Beginning with the first line, retype exactly the records below up to and including the line with "Environments are modified"; pictures do not belong in the copy.

- Dataset entries -
========

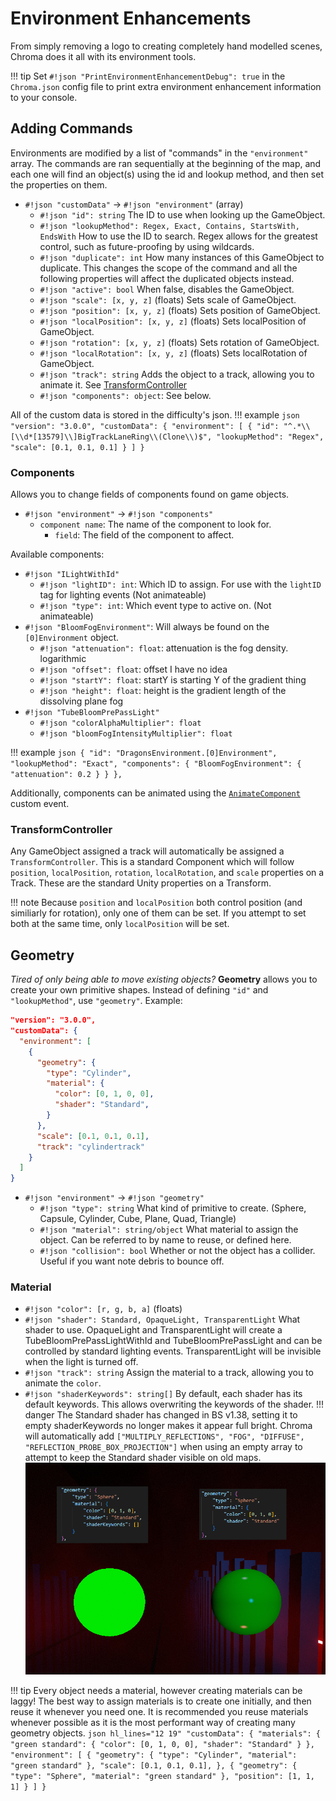 # Environment Enhancements

From simply removing a logo to creating completely hand modelled scenes, Chroma does it all with its environment tools.

!!! tip
    Set `#!json "PrintEnvironmentEnhancementDebug": true` in the `Chroma.json` config file to print extra environment enhancement information to your console.

## Adding Commands

Environments are modified by a list of "commands" in the `"environment"` array. The commands are ran sequentially at the beginning of the map, and each one will find an object(s) using the id and lookup method, and then set the properties on them.

*  `#!json "customData"` -> `#!json "environment"` (array)
    *  `#!json "id": string` The ID to use when looking up the GameObject.
    *  `#!json "lookupMethod": Regex, Exact, Contains, StartsWith, EndsWith` How to use the ID to search. Regex allows for the greatest control, such as future-proofing by using wildcards.
    *  `#!json "duplicate": int` How many instances of this GameObject to duplicate. This changes the scope of the command and all the following properties will affect the duplicated objects instead.
    *  `#!json "active": bool` When false, disables the GameObject.
    *  `#!json "scale": [x, y, z]` (floats) Sets scale of GameObject.
    *  `#!json "position": [x, y, z]` (floats) Sets position of GameObject.
    *  `#!json "localPosition": [x, y, z]` (floats) Sets localPosition of GameObject.
    *  `#!json "rotation": [x, y, z]` (floats) Sets rotation of GameObject.
    *  `#!json "localRotation": [x, y, z]` (floats) Sets localRotation of GameObject.
    *  `#!json "track": string` Adds the object to a track, allowing you to animate it. See [TransformController](#transformcontroller)
    *  `#!json "components": object`: See below.

All of the custom data is stored in the difficulty's json.
!!! example
    ```json
    "version": "3.0.0",
    "customData": {
      "environment": [
        {
          "id": "^.*\\[\\d*[13579]\\]BigTrackLaneRing\\(Clone\\)$",
          "lookupMethod": "Regex",
          "scale": [0.1, 0.1, 0.1]
        }
      ]
    }
    ```

### Components
Allows you to change fields of components found on game objects.

*  `#!json "environment"` -> `#!json "components"`
    *  `component name`: The name of the component to look for.
        *  `field`: The field of the component to affect.

Available components:

* `#!json "ILightWithId"`
    * `#!json "lightID": int`: Which ID to assign. For use with the `lightID` tag for lighting events (Not animateable)
    * `#!json "type": int`: Which event type to active on. (Not animateable)
* `#!json "BloomFogEnvironment"`: Will always be found on the `[0]Environment` object.
    * `#!json "attenuation": float`: attenuation is the fog density. logarithmic
    * `#!json "offset": float`: offset I have no idea
    * `#!json "startY": float`: startY is starting Y of the gradient thing
    * `#!json "height": float`: height is the gradient length of the dissolving plane fog
* `#!json "TubeBloomPrePassLight"`
    * `#!json "colorAlphaMultiplier": float`
    * `#!json "bloomFogIntensityMultiplier": float`

!!! example
    ```json
    {
      "id": "DragonsEnvironment.[0]Environment",
      "lookupMethod": "Exact",
      "components": {
        "BloomFogEnvironment": {
          "attenuation": 0.2
        }
      }
    },
    ```

Additionally, components can be animated using the [`AnimateComponent`](animation/additional-events/#animatecomponent) custom event.

### TransformController
Any GameObject assigned a track will automatically be assigned a `TransformController`. This is a standard Component which will follow `position`, `localPosition`, `rotation`, `localRotation`, and `scale` properties on a Track. These are the standard Unity properties on a Transform.

!!! note
    Because `position` and `localPosition` both control position (and similiarly for rotation), only one of them can be set. If you attempt to set both at the same time, only `localPosition` will be set.

## Geometry
*Tired of only being able to move existing objects?* **Geometry** allows you to create your own primitive shapes. Instead of defining `"id"` and `"lookupMethod"`, use `"geometry"`.
Example:
```json
"version": "3.0.0",
"customData": {
  "environment": [
    {
      "geometry": {
        "type": "Cylinder",
        "material": {
          "color": [0, 1, 0, 0],
          "shader": "Standard",
        }
      },
      "scale": [0.1, 0.1, 0.1],
      "track": "cylindertrack"
    }
  ]
}
```

*  `#!json "environment"` -> `#!json "geometry"`
    *  `#!json "type": string` What kind of primitive to create. (Sphere, Capsule, Cylinder, Cube, Plane, Quad, Triangle)
    *  `#!json "material": string/object` What material to assign the object. Can be referred to by name to reuse, or defined here.
    *  `#!json "collision": bool` Whether or not the object has a collider. Useful if you want note debris to bounce off.

### Material
*  `#!json "color": [r, g, b, a]` (floats)
*  `#!json "shader": Standard, OpaqueLight, TransparentLight` What shader to use. OpaqueLight and TransparentLight will create a TubeBloomPrePassLightWithId and TubeBloomPrePassLight and can be controlled by standard lighting events. TransparentLight will be invisible when the light is turned off.
*  `#!json "track": string` Assign the material to a track, allowing you to animate the `color`.
*  `#!json "shaderKeywords": string[]` By default, each shader has its default keywords. This allows overwriting the keywords of the shader.
!!! danger
    The Standard shader has changed in BS v1.38, setting it to empty shaderKeywords no longer makes it appear full bright. Chroma will automatically add `["MULTIPLY_REFLECTIONS", "FOG", "DIFFUSE", "REFLECTION_PROBE_BOX_PROJECTION"]` when using an empty array to attempt to keep the Standard shader visible on old maps.
![keyworddiff](/assets/environment/shaderKeyword.png)

!!! tip
    Every object needs a material, however creating materials can be laggy! The best way to assign materials is to create one initially, and then reuse it whenever you need one. It is recommended you reuse materials whenever possible as it is the most performant way of creating many geometry objects.
      ```json hl_lines="12 19"
      "customData": {
        "materials": {
          "green standard": {
            "color": [0, 1, 0, 0],
            "shader": "Standard"
          }
        },
        "environment": [
          {
            "geometry": {
              "type": "Cylinder",
              "material": "green standard"
            },
            "scale": [0.1, 0.1, 0.1],
          },
          {
            "geometry": {
              "type": "Sphere",
              "material": "green standard"
            },
            "position": [1, 1, 1]
          }
        ]
      }
      ```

========

- Answer to the problem -
 # Environment Enhancements

From simply removing a logo to creating completely hand modelled scenes, Chroma does it all with its environment tools.

!!! tip
    Set `#!json "PrintEnvironmentEnhancementDebug": true` in the `Chroma.json` config file to print extra environment enhancement information to your console.

## Adding Commands

Environments are modified by a list of "commands" in the `"environment"` array. The commands are ran sequentially at the beginning of the map, and each one will find an object(s) using the id and lookup method, and then set the properties on them.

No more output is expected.